O insucesso e abandono escolar, a falta de ocupação dos jovens, perda de controlo familiar e comunitário, a droga (tanto o consumo como o trafico) e o consumo do álcool, a necessidade de exercer o seu poder e influência no seio do grupo de pares, a demarcação do território e protecção das pessoas, bens, e imagem do bairro (exercício da masculinidade), a revolta sentida devido á falta de oportunidades de forma a melhorar a sua condição social, são as maiores causas identificadas pela maioria dos confrontos entre grupos de jovens ou ainda situações de violência praticadas por jovens na rua. A violência e falta de segurança do bairro (cerca de 20 casos por mês registados em 2011 e 2012 pela Esquadra de S. Filipe) é uma preocupação constante da população.
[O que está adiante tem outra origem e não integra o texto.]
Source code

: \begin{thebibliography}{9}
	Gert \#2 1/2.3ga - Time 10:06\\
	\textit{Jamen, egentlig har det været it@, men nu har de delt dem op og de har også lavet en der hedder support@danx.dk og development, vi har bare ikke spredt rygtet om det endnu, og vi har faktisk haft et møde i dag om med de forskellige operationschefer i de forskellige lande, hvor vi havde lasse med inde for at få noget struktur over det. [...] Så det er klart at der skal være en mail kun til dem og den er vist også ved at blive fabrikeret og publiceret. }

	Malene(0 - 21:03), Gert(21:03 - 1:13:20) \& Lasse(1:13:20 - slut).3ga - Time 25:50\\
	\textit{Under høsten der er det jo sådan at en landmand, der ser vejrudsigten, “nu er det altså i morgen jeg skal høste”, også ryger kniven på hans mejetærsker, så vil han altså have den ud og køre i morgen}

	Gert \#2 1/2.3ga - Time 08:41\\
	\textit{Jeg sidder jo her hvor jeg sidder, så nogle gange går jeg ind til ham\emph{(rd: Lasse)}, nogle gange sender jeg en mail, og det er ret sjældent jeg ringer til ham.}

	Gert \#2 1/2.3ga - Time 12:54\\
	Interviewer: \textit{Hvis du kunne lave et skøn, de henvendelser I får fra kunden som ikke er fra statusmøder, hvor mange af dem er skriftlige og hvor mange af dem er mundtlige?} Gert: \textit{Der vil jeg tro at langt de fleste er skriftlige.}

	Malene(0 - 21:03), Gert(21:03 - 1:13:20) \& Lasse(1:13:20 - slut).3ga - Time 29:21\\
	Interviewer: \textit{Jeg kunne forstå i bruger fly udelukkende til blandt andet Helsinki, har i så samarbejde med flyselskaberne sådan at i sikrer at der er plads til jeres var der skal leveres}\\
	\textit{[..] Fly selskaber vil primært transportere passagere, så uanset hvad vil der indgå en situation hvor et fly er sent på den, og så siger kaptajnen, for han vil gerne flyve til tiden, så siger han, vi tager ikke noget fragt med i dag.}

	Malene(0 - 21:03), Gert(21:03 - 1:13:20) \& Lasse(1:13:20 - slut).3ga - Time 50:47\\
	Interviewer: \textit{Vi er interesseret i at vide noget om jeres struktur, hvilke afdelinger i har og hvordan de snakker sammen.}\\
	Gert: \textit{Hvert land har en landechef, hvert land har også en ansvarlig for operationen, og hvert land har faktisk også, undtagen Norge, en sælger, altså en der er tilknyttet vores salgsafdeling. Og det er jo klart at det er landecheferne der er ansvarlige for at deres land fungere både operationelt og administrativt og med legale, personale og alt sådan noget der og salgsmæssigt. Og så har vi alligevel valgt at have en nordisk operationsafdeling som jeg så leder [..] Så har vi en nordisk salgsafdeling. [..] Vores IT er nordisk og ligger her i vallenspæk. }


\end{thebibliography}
As mulheres são as maiores vítimas, sobretudo de violência física e psicológica (ofensas corporais, ameaças, injúria, tentativa de violação sexual), enquanto os homens são mais vítimas de ameaças, assaltos, e furtos, e os principais agressores.
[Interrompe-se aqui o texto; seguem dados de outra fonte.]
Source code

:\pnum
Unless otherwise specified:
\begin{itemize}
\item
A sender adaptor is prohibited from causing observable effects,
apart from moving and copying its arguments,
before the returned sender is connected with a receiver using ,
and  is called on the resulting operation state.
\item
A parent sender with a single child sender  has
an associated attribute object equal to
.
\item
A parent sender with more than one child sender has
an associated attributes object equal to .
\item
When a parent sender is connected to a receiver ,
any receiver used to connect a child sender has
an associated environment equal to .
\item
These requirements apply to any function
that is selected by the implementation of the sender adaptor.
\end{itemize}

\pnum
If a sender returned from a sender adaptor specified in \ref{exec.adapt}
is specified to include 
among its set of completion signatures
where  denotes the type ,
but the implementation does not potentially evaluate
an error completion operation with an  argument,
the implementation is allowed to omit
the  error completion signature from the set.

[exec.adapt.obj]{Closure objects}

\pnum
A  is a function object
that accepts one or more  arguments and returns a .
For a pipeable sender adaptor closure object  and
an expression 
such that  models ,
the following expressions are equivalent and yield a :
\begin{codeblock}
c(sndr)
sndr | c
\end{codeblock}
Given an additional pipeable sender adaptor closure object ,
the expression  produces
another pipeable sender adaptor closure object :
As mudanças ocorridas nas relações sociais derivadas da complexificação social do bairro, o aumento da densidade habitacional e populacional que traz conflitos pela gestão de um espaço limitado, a vida vulnerável e instável de uma grande parte da população, a falta de ocupação de jovens que abandonaram a escola e que enveredaram por comportamentos de risco (álcool e drogas, violência) o sentimento de insegurança crescente na população, configura um cenário de conflito latente no bairro.

A falta de um núcleo/comissão de bairro que congregue as instituições locais e moradores e que represente o bairro e promova o seu desenvolvimento, aliado à fraca consciência e participação da população na resolução de problemas comunitários e ao deficit de actividades de promoção dessa consciência cívica e participativa da população, coloca Safende num quadro de desarticulação para a resolução dos seus problemas internos sentidos. O desenvolvimento do bairro de Safende, isto é a passagem de um bairro fragmentado e pouco articulado para um bairro agregado e articulado para a resolução de problemas comuns, passa por uma articulação multidimensional, entre as várias dimensões urbanística, ambiental, económica, social. Passa ainda por um maior investimento público e privado nessas dimensões de forma a uma maior desenvolvimento comunitário; pela articulação entre as suas forças e potencialidades, e o aproveitamento destas para o desenvolvimento comunitário; por uma maior comunicação e coesão entre a população das diversas subzonas, e entre os diversos atores locais envolvidos no processo de desenvolvimento do bairro; por uma maior articulação entre os vários atores locais e externos, com intervenção no bairro; por uma maior abertura para o exterior, visibilizando a intervenção local, fortalecendo relações de complementaridade com as outras áreas urbanas e outros atores, atraindo pessoas, instituições e actividades para o bairro, e levando os moradores e as instituições do bairro a outros espaços de aprendizagem e de integração que podem ser motores para o desenvolvimento do bairro.